リリスと一緒にいられて、僕は凄く幸せだ。
  
でも。

その幸せはきっと、無償で手に入れたものじゃない。

覚えてないけど、そんな気がするのだ。
 
そう、覚えてない。だからこれは、全部憶測。 

ただ、そんな気がするってだけの話。

それでも。

「リリスは見てたんですよね。僕があの人達のところにいたときのこと」

「…うん、見てたよ」
  
「…そのとき、僕、どうしてました?」

彼らに、道具として使われてたとき。

便利な道具扱いされてたとき。
 
僕は苦しんでいただろうか。逃げ出したいと思っていただろうか。

利用されてるのが分かっていても、仕方なく彼らに従っていただけなのだろうか。

…多分、それは違うのだろう。 

でなければ。

必死に僕の名前を呼ぶ彼らに、応えたいという衝動が、湧いてくるはずがない。

「…笑ってませんでした?僕」

「…」

「少しも幸せそうじゃありませんでした?誰も僕に笑いかけてくれてませんでした?」

「…」

「あの場所で、僕は…不幸だったんでしょうか」

「…ナジュ君は」

リリスの声は、絶望に沈んでいた。

「戻りたいの…?この安全で、幸せな場所から離れて、あの危ない、君を利用することしか考えてない人達のところに戻りたいの…?」

「…」

…戻りたいか、戻りたくないかで聞かれると。

戻らなくても、良いと思う。  

だって僕はここで幸せだから。

戻ったって、どうせ僕は彼らのことを覚えてない。

リリスの言う通り、また良いように利用されるだけなのかもしれない。

…だけど。

「…心がね、呼んでるんです」

あの人達が、僕を呼んでいるように。  

僕もまた、あの人達を呼んでいる。

名前を呼びかけられる度。戻ってこいと言われる度。

懐かしい景色を見せられる度。

あぁ行かなきゃ、戻らなきゃって思う。  

それは単なる義務感なのか。

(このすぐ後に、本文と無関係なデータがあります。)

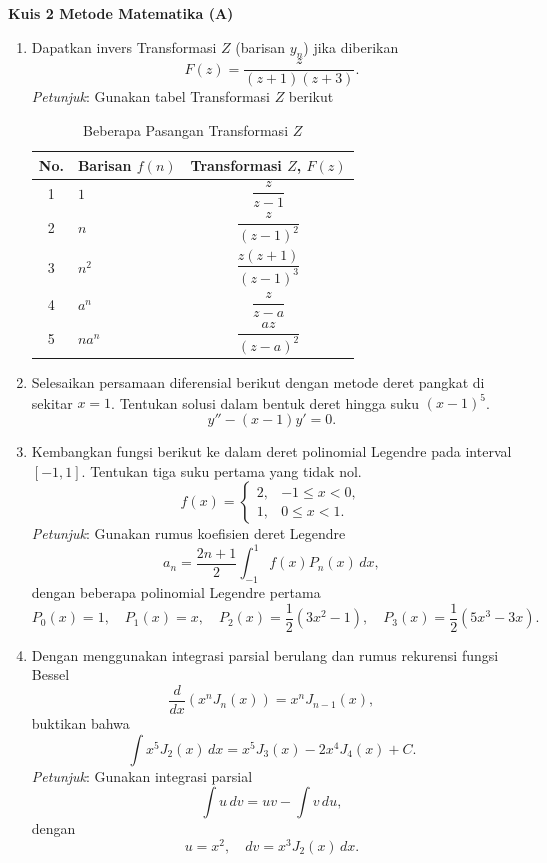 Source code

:\documentclass[12pt,openany,a4paper]{article}
\begin{document}

\noindent\textbf{\Large Kuis 2 Metode Matematika (A)}
\vspace{0.5cm}

\begin{enumerate}
  \item Dapatkan invers Transformasi $Z$ (barisan $y_n$) jika diberikan
        \[F(z) = \frac{z}{(z+1)(z+3)}.\]
        \textit{Petunjuk}: Gunakan tabel Transformasi $Z$ berikut

        \begin{table}[h]
          \centering
          \renewcommand{\arraystretch}{1.5}
          \caption{Beberapa Pasangan Transformasi $Z$}
          \begin{tabular}{clc}
            \hline
            No. & Barisan $f(n)$ & Transformasi $Z$, $F(z)$  \\
            \hline
            1   & $1$            & $\dfrac{z}{z-1}$          \\[1ex]
            2   & $n$            & $\dfrac{z}{(z-1)^2}$      \\[1ex]
            3   & $n^2$          & $\dfrac{z(z+1)}{(z-1)^3}$ \\[1ex]
            4   & $a^n$          & $\dfrac{z}{z-a}$          \\[1ex]
            5   & $n a^n$        & $\dfrac{az}{(z-a)^2}$     \\[1ex]
            \hline
          \end{tabular}
        \end{table}

  \item Selesaikan persamaan diferensial berikut dengan metode deret pangkat di sekitar $x = 1$. Tentukan solusi dalam bentuk deret hingga suku $(x - 1)^5$.
        \[y'' - (x - 1)y' = 0.\]

  \item Kembangkan fungsi berikut ke dalam deret polinomial Legendre pada interval $[-1, 1]$. Tentukan tiga suku pertama yang tidak nol.
        \[f(x) = \begin{cases} 2, & -1 \le x < 0, \\ 1, & 0 \le x < 1. \end{cases}\]
        \textit{Petunjuk}: Gunakan rumus koefisien deret Legendre
        \[a_n = \frac{2n + 1}{2} \int_{-1}^{1} f(x)P_n(x) \, dx,\]
        dengan beberapa polinomial Legendre pertama
        \[P_0(x) = 1, \quad P_1(x) = x, \quad P_2(x) = \frac{1}{2}(3x^2 - 1), \quad P_3(x) = \frac{1}{2}(5x^3 - 3x).\]

  \item Dengan menggunakan integrasi parsial berulang dan rumus rekurensi fungsi Bessel
        \[\frac{d}{dx} (x^n J_n(x)) = x^n J_{n-1}(x),\]
        buktikan bahwa
        \[\int x^5 J_2(x) \, dx = x^5 J_3(x) - 2x^4 J_4(x) + C.\]
        \textit{Petunjuk}: Gunakan integrasi parsial
        \[\int u \, dv = uv - \int v \, du,\]
        dengan
        \[u = x^2, \quad dv = x^3 J_2(x) \, dx.\]
\end{enumerate}
\end{document}
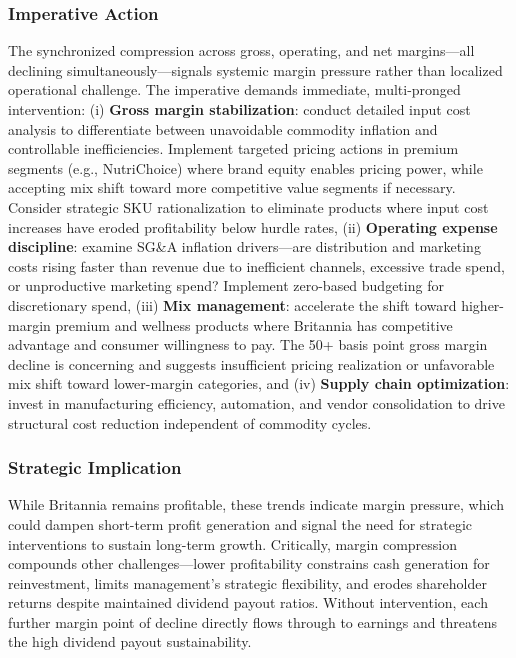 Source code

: \documentclass[12pt, a4paper]{report}
\begin{document}
\subsubsection{Imperative Action}
The synchronized compression across gross, operating, and net margins—all declining simultaneously—signals systemic margin pressure rather than localized operational challenge. The imperative demands immediate, multi-pronged intervention: (i) \textbf{Gross margin stabilization}: conduct detailed input cost analysis to differentiate between unavoidable commodity inflation and controllable inefficiencies. Implement targeted pricing actions in premium segments (e.g., NutriChoice) where brand equity enables pricing power, while accepting mix shift toward more competitive value segments if necessary. Consider strategic SKU rationalization to eliminate products where input cost increases have eroded profitability below hurdle rates, (ii) \textbf{Operating expense discipline}: examine SG\&A inflation drivers—are distribution and marketing costs rising faster than revenue due to inefficient channels, excessive trade spend, or unproductive marketing spend? Implement zero-based budgeting for discretionary spend, (iii) \textbf{Mix management}: accelerate the shift toward higher-margin premium and wellness products where Britannia has competitive advantage and consumer willingness to pay. The 50+ basis point gross margin decline is concerning and suggests insufficient pricing realization or unfavorable mix shift toward lower-margin categories, and (iv) \textbf{Supply chain optimization}: invest in manufacturing efficiency, automation, and vendor consolidation to drive structural cost reduction independent of commodity cycles.

\subsubsection{Strategic Implication}
While Britannia remains profitable, these trends indicate margin pressure, which could dampen short-term profit generation and signal the need for strategic interventions to sustain long-term growth. Critically, margin compression compounds other challenges—lower profitability constrains cash generation for reinvestment, limits management's strategic flexibility, and erodes shareholder returns despite maintained dividend payout ratios. Without intervention, each further margin point of decline directly flows through to earnings and threatens the high dividend payout sustainability.
\end{document}
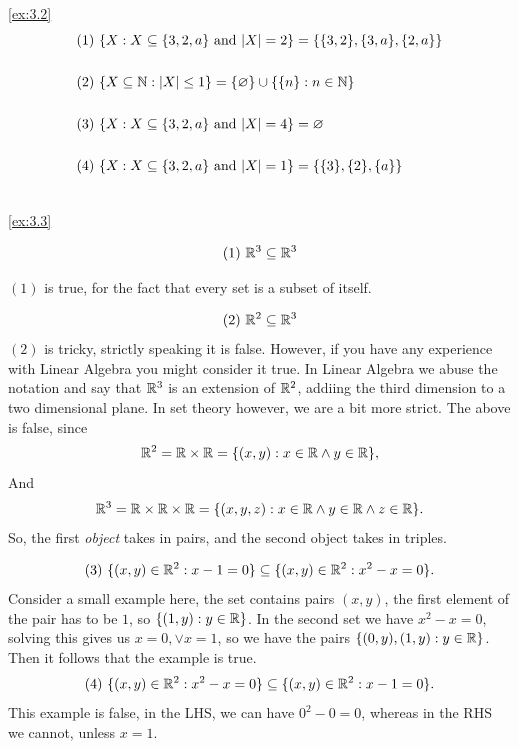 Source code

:\begin{solution}\label{sol:3.2}\ref{ex:3.2}
    $$
    \begin{aligned}
    &(1)~\{ X:X\subseteq \{ 3,2,a \}\text{ and } \lvert X \rvert=2 \}=\{ \{ 3,2 \},\{ 3,a \},\{ 2,a \} \}\\\\
    &(2)~\{ X\subseteq\N:\lvert X \rvert\le 1 \}=\{ \varnothing \}\cup \{ \{ n \}:n\in\N \}\\\\
    &(3)~\{ X:X\subseteq \{ 3,2,a \}\text{ and }\lvert X \rvert=4 \}=\varnothing\\\\
    &(4)~\{ X:X\subseteq \{ 3,2,a \}\text{ and }\lvert X \rvert=1 \}=\{ \{ 3 \},\{ 2 \},\{ a \} \}\\\\
    \end{aligned}
    $$ 
   \end{solution}

\begin{solution}\label{sol:3.3}\ref{ex:3.3}
   
   $$
   (1)~\R^3\subseteq\R^3
   $$

   $(1)$ is true, for the fact that every set is a subset of itself. 
   
   $$
   (2)~\R^2\subseteq\R^3
   $$
   $(2)$ is tricky, strictly speaking it is false. However, if you have any experience with Linear Algebra you might consider it true. In Linear Algebra we abuse the notation and say that $\R^3$ is an extension of $\R^2$, addiing the third dimension to a two dimensional plane. In set theory however, we are a bit more strict. The above is false, since 
   $$
   \R^2=\R\times\R=\{ (x,y):x\in \R\land y\in\R \},
   $$
   And 
   $$
   \R^3=\R\times\R\times\R=\{ (x,y,z):x\in\R\land y\in\R \land z\in\R \}.
   $$
   So, the first \emph{object} takes in pairs, and the second object takes in triples. 

   $$
   (3)~\{ (x,y)\in\R^2:x-1=0 \}\subseteq \{ (x,y)\in\R^2:x^2-x=0 \}.
   $$
   Consider a small example here, the set contains pairs $(x,y)$, the first element of the pair has to be $1$, so $\{ (1,y):y\in\R \}$. In the second set we have $x^2-x=0$, solving this gives us $x=0,\lor x=1$, so we have the pairs $\{ (0,y),(1,y):y\in\R \}$. Then it follows that the example is true. 
   $$
   (4)~\{ (x,y)\in\R^2:x^2-x=0 \}\subseteq \{ (x,y)\in\R^2:x-1=0 \}.
   $$
   This example is false, in the LHS, we can have $0^2-0=0$, whereas in the RHS we cannot, unless $x=1$.  
\end{solution} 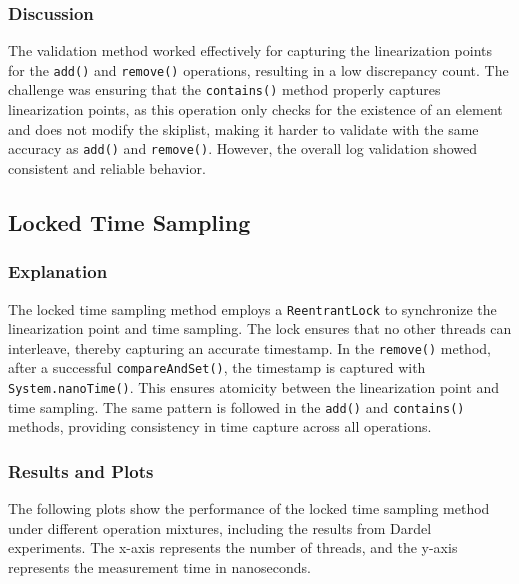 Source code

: \documentclass{article}
\begin{document}
\subsubsection{Discussion}
The validation method worked effectively for capturing the linearization points for the \texttt{add()} and \texttt{remove()} operations, resulting in a low discrepancy count. The challenge was ensuring that the \texttt{contains()} method properly captures linearization points, as this operation only checks for the existence of an element and does not modify the skiplist, making it harder to validate with the same accuracy as \texttt{add()} and \texttt{remove()}. However, the overall log validation showed consistent and reliable behavior.

\newpage
\subsection{Locked Time Sampling}

\subsubsection{Explanation}
The locked time sampling method employs a \texttt{ReentrantLock} to synchronize the linearization point and time sampling. The lock ensures that no other threads can interleave, thereby capturing an accurate timestamp. In the \texttt{remove()} method, after a successful \texttt{compareAndSet()}, the timestamp is captured with \texttt{System.nanoTime()}. This ensures atomicity between the linearization point and time sampling. The same pattern is followed in the \texttt{add()} and \texttt{contains()} methods, providing consistency in time capture across all operations.

\subsubsection{Results and Plots}

The following plots show the performance of the locked time sampling method under different operation mixtures, including the results from Dardel experiments. The x-axis represents the number of threads, and the y-axis represents the measurement time in nanoseconds.
\end{document}
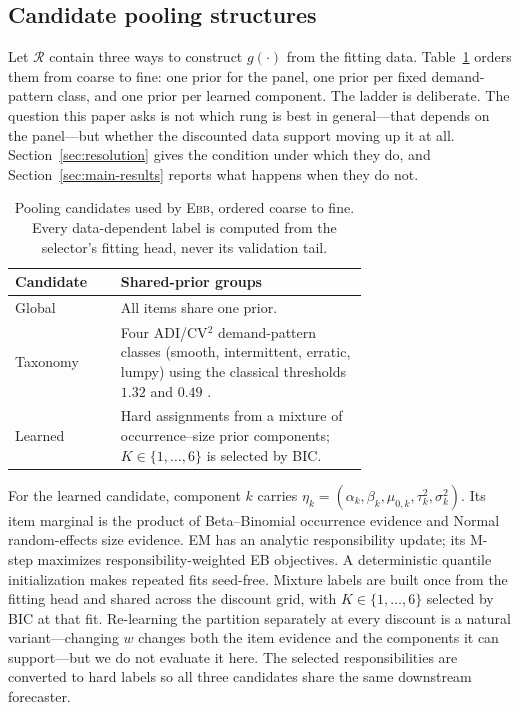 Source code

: \documentclass[twoside]{article}
\theoremstyle{definition}
\newcommand{\EBB}{\textsc{Ebb}}
\begin{document}
\subsection{Candidate pooling structures}\label{sec:mixture}

Let $\mathcal R$ contain three ways to construct $g(\cdot)$ from the
fitting data. Table~\ref{tab:pool-candidates} orders them from coarse to
fine: one prior for the panel, one prior per fixed demand-pattern class,
and one prior per learned component. The ladder is deliberate. The
question this paper asks is not which rung is best in general---that
depends on the panel---but whether the discounted data support moving up
it at all. Section~\ref{sec:resolution} gives the condition under which
they do, and Section~\ref{sec:main-results} reports what happens when they
do not.

\begin{table}[t]
\centering
\caption{Pooling candidates used by \EBB{}, ordered coarse to fine.
Every data-dependent label is computed from the selector's fitting head,
never its validation tail.}
\label{tab:pool-candidates}
\small
\setlength{\tabcolsep}{3.5pt}
\begin{tabular}{lp{0.70\linewidth}}
\toprule
Candidate & Shared-prior groups\\
\midrule
Global & All items share one prior.\\
Taxonomy & Four ADI/CV$^2$ demand-pattern classes (smooth, intermittent,
erratic, lumpy) using the classical thresholds $1.32$ and $0.49$
\citep{syntetos2005categorization}.\\
Learned & Hard assignments from a mixture of occurrence--size prior
components; $K\in\{1,\ldots,6\}$ is selected by BIC.\\
\bottomrule
\end{tabular}
\end{table}

For the learned candidate, component $k$ carries
$\eta_k=(\alpha_k,\beta_k,\mu_{0,k},\tau_k^2,\sigma_k^2)$. Its item
marginal is the product of Beta--Binomial occurrence evidence and Normal
random-effects size evidence. EM has an analytic responsibility update;
its M-step maximizes responsibility-weighted EB objectives. A
deterministic quantile initialization makes repeated fits seed-free.
Mixture labels are built once from the fitting head and shared across the
discount grid, with $K\in\{1,\dots,6\}$ selected by BIC at that fit.
Re-learning the partition separately at every discount is a natural
variant---changing $w$ changes both the item evidence and the components
it can support---but we do not evaluate it here. The
selected responsibilities are converted to hard labels so all three
candidates share the same downstream forecaster.
\end{document}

使命感なのか。
 
違う。

記憶はなくしたのに、それでも僕は、心の奥底で。 

ずっとリリスを求めていたように。
 
ずっと、彼らのことを求めている。

会いたい、触れたい、言葉を交わしたいと思ってる。  

あの温かそうな場所に、自分も入りたいって。
 
それもまやかしなのだろうか?僕を罠に嵌めて、便利な道具を取り戻したいだけ?

違うだろう。  

だって、心が呼んでるんだ。
 
戻りたいんじゃない。

「僕は…あの場所に、帰りたい」

そこが本当に、僕の居るべき場所だと思うから。